Chronik/Österreich

Kinder ohne Kopftuch: „Eltern kommen nicht in den Himmel“

Fatima* ist außer Puste. Sie kommt gerade vom Fußballspielen im Park und trägt ein Liverpool-Dress. Zuhause wirft sie ihren Rucksack in die Ecke, wäscht sich und geht mit ihrer Mutter beten. Fatima kommt aus einer religiösen Familie. Ihre Eltern sind vor zehn Jahren aus Somalia nach Österreich geflüchtet, Fatima ist in Wien geboren. Sie trägt seit sie sieben ist ein Kopftuch. „Ich musste schon mit fünf ein Kopftuch tragen.
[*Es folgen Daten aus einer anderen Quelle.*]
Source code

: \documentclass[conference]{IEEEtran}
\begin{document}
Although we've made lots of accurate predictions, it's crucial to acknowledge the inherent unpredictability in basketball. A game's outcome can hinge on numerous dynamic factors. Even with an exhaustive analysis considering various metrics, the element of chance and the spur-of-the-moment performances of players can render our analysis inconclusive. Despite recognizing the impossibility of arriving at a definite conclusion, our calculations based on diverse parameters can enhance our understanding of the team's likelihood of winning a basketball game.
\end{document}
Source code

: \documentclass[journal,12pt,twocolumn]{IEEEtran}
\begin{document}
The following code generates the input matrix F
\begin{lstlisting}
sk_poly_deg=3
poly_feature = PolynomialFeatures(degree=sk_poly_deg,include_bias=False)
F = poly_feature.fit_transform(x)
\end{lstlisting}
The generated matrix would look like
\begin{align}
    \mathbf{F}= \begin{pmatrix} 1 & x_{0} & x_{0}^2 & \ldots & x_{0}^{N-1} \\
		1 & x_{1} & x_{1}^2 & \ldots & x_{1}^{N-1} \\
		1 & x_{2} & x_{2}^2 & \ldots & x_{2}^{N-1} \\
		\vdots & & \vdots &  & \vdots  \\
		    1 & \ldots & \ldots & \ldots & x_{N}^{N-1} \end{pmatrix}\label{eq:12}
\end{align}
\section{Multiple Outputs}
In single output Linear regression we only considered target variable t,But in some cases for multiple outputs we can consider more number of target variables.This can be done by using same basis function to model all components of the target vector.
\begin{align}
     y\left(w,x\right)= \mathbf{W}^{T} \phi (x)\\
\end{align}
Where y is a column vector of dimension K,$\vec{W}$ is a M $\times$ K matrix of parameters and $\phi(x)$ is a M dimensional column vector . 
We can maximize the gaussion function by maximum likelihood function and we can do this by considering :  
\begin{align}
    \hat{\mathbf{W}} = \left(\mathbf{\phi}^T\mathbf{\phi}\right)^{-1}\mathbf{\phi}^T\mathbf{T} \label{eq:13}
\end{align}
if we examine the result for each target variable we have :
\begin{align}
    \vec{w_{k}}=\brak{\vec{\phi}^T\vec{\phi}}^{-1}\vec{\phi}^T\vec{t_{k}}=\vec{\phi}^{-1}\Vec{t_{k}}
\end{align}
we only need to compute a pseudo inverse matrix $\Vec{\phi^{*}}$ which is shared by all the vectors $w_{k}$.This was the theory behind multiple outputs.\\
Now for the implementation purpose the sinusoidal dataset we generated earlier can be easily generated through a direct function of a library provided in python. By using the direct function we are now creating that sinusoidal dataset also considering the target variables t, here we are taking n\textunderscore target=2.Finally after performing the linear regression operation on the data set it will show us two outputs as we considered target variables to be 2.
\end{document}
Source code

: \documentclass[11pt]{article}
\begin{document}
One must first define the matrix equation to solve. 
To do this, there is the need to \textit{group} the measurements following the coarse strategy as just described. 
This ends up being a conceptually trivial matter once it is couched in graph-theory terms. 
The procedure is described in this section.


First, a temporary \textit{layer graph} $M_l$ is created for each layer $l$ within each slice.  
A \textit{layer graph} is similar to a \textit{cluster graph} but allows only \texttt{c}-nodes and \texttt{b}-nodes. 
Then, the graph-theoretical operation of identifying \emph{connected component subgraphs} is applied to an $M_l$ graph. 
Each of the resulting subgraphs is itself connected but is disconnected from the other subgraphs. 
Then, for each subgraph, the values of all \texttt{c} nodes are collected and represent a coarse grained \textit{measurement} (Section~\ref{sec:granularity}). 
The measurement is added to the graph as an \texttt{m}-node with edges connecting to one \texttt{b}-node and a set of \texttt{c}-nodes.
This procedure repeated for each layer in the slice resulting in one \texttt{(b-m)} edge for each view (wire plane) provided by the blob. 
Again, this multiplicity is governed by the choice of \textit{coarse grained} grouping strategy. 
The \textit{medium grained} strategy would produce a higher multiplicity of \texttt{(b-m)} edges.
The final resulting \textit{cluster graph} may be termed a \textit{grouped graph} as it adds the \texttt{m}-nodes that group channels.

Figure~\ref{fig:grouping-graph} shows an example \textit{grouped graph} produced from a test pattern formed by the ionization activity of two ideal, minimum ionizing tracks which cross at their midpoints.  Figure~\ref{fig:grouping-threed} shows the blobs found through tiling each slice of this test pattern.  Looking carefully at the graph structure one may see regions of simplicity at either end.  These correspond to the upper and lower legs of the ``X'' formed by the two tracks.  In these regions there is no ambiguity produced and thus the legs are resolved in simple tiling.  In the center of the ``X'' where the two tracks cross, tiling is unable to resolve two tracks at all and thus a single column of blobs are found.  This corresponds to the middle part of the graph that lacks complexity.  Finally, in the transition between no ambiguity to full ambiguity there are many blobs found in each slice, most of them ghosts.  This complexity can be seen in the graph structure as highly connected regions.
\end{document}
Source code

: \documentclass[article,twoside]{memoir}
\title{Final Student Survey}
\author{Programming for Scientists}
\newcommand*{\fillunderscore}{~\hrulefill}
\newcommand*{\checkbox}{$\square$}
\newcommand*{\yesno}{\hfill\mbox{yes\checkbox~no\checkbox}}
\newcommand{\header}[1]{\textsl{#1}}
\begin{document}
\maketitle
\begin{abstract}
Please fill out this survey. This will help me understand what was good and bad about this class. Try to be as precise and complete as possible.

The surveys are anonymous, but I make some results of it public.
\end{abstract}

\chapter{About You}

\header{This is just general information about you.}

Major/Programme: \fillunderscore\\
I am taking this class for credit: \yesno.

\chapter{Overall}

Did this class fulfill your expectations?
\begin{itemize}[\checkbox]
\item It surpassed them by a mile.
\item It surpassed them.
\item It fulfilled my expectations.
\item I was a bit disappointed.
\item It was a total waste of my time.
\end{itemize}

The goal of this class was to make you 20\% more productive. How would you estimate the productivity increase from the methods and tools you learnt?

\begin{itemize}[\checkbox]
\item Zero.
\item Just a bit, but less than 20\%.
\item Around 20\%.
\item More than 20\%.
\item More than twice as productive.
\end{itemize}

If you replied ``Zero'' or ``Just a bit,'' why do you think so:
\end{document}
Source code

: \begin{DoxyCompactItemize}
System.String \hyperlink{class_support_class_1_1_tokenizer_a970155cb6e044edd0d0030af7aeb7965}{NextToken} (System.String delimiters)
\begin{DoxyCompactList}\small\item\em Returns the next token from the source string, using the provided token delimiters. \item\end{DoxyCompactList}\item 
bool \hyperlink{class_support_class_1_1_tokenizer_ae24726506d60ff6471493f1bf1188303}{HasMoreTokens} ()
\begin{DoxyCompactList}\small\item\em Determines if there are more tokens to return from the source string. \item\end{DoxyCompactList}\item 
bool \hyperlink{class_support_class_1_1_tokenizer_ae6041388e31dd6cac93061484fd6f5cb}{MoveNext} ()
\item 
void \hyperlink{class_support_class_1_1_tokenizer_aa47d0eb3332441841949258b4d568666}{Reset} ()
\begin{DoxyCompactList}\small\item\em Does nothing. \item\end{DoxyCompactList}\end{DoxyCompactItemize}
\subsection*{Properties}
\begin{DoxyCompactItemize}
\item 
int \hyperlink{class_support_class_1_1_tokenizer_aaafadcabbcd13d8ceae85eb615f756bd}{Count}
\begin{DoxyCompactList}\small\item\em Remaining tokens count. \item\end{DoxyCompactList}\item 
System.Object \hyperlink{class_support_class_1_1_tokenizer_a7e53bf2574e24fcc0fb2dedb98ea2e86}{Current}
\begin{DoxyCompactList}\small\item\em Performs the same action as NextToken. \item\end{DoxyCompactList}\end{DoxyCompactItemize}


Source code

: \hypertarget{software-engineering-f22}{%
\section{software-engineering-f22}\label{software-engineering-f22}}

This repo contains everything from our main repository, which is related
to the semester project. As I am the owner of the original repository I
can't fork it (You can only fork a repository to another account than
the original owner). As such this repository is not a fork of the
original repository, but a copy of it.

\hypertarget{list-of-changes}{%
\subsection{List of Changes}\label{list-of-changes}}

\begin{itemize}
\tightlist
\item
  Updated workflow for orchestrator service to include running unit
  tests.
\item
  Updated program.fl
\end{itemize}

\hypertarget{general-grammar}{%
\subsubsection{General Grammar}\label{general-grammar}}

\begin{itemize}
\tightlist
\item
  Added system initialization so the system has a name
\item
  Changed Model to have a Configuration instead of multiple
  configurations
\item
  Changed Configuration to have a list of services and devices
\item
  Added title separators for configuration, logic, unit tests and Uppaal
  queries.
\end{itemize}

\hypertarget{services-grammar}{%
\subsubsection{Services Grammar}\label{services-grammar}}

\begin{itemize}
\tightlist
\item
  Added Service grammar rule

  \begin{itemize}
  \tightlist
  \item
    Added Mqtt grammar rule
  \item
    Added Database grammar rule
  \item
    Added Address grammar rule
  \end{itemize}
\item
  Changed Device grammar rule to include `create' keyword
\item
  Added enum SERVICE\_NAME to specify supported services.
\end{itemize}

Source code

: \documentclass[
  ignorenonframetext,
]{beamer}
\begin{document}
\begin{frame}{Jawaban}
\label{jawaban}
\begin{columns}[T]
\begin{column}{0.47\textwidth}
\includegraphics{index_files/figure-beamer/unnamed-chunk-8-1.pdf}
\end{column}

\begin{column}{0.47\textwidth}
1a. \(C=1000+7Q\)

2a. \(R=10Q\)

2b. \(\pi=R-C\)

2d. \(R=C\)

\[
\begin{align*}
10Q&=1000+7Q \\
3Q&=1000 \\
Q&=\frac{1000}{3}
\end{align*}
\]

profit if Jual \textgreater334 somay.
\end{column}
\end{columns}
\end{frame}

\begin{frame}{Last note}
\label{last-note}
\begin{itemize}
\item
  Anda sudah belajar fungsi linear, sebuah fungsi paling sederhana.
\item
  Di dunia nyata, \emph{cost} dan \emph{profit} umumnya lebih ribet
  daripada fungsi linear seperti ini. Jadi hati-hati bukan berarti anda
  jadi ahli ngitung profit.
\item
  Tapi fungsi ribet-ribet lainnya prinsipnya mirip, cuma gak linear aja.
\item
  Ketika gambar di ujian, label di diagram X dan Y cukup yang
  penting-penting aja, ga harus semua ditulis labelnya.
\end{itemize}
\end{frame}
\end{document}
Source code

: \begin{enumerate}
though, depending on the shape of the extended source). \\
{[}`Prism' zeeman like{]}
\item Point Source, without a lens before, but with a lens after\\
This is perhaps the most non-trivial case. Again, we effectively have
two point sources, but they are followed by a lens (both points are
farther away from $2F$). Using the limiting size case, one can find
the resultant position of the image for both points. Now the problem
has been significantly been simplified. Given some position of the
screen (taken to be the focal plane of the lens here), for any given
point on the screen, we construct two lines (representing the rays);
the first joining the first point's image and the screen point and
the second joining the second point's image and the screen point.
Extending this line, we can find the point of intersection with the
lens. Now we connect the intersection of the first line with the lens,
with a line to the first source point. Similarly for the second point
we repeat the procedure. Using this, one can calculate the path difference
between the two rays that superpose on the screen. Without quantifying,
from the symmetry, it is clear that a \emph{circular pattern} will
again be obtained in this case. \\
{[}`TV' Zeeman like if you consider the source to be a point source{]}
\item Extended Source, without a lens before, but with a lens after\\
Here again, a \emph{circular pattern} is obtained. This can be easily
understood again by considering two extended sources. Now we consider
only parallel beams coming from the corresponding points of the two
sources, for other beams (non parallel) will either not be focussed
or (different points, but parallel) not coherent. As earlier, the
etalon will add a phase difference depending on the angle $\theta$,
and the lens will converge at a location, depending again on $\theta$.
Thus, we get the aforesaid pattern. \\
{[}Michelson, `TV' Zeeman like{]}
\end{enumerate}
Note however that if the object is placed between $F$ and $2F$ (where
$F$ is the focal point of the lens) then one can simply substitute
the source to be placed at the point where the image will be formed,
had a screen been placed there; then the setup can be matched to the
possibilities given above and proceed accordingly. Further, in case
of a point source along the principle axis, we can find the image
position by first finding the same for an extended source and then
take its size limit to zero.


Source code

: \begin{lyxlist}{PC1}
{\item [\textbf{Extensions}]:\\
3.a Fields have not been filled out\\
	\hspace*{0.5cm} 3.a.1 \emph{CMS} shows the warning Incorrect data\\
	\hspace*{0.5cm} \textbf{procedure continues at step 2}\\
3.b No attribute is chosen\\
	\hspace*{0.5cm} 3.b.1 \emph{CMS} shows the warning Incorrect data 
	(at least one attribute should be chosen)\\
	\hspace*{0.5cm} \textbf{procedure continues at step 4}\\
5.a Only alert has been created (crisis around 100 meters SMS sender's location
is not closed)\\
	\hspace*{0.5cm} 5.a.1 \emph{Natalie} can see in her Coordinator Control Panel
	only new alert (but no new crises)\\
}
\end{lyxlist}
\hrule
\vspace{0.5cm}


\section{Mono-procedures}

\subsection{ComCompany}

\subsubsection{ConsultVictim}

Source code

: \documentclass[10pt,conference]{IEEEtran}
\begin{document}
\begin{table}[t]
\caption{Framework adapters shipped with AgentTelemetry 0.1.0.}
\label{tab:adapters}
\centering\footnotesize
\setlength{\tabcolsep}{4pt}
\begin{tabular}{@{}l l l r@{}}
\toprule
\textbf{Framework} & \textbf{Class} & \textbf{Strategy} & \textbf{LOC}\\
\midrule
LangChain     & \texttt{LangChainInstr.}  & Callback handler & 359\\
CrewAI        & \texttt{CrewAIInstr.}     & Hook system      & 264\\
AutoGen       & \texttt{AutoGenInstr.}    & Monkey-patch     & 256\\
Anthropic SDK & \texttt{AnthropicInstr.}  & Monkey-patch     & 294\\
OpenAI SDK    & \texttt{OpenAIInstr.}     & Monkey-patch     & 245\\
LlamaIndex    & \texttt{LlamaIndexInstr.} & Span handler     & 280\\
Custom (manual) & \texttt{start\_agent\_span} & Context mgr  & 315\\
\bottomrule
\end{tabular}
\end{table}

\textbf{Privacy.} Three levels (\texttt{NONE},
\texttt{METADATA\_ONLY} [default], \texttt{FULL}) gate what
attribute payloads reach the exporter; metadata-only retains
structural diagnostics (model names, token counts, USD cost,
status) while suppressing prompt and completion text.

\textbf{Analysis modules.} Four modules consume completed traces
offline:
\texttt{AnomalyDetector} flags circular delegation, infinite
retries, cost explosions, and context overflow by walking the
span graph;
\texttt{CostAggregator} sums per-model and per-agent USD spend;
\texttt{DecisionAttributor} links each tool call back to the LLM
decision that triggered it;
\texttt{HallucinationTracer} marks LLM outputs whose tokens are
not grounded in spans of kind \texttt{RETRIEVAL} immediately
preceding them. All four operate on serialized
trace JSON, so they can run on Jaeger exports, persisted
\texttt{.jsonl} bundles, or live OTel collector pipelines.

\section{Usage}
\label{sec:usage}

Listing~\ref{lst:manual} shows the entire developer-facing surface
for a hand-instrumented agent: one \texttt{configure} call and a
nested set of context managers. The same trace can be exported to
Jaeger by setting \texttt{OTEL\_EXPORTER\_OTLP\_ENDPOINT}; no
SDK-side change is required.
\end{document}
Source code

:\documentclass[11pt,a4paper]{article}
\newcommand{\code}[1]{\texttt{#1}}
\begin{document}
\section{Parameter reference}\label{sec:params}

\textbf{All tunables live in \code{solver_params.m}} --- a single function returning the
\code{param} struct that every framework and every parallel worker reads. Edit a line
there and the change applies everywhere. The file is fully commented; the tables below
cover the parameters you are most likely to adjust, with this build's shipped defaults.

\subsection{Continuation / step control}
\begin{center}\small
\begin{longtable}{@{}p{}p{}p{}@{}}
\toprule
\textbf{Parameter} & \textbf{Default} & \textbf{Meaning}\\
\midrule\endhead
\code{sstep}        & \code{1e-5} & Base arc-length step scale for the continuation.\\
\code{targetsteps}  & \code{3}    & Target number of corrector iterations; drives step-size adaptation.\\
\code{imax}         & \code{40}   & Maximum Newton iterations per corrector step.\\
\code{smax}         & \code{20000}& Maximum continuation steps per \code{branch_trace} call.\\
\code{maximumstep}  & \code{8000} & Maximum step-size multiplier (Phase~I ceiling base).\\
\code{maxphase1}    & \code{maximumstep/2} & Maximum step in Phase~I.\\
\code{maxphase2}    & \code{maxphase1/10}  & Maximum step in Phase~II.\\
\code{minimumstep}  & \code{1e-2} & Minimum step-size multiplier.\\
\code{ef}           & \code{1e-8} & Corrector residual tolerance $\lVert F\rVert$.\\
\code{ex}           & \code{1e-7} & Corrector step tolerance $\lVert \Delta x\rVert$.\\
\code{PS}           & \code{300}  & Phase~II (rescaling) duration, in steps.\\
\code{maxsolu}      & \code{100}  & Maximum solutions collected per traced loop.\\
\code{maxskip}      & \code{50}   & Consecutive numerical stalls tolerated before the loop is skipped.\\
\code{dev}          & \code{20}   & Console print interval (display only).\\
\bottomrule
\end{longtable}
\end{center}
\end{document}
Ich habe Fatima zwei Jahre länger Zeit gelassen“, sagt Fatimas Mutter Amina*. „Sie soll sich langsam an das Kopftuchtragen gewöhnen, sonst wird es später, wenn sie es offiziell tragen sollte, vielleicht komisch für sie.“

Mit offiziell meint Fatimas Mutter den Eintritt der Menstruation. Ab diesem Zeitpunkt sollten sich nach Interpretation einiger Muslime die Mädchen im Islam bedecken. „Ich bin Taxi-Fahrer“, sagt Fatimas Vater, „ich habe oft betrunkene junge Frauen unter meinen Fahrgästen. Ich möchte nicht, dass Fatima eines dieser Mädchen wird.“ In Fatimas Klasse ist sie das einzige Mädchen mit Schleier. Als sie in der ersten Klasse mitten im Schuljahr das Kopftuch aufsetzt, äußern sich weder Lehrer noch die Direktorin dazu. Im Koran wird Eltern empfohlen, ihre Kinder ab dem siebten Lebensjahr zum Gebet anzuleiten. Einige streng religiöse Muslime nehmen das als Anlass, auch das Kopftuch ab sieben vorzuschreiben. „In Somalia ist es üblich, dass Mädchen so früh Kopftuch tragen“, sagt Amina.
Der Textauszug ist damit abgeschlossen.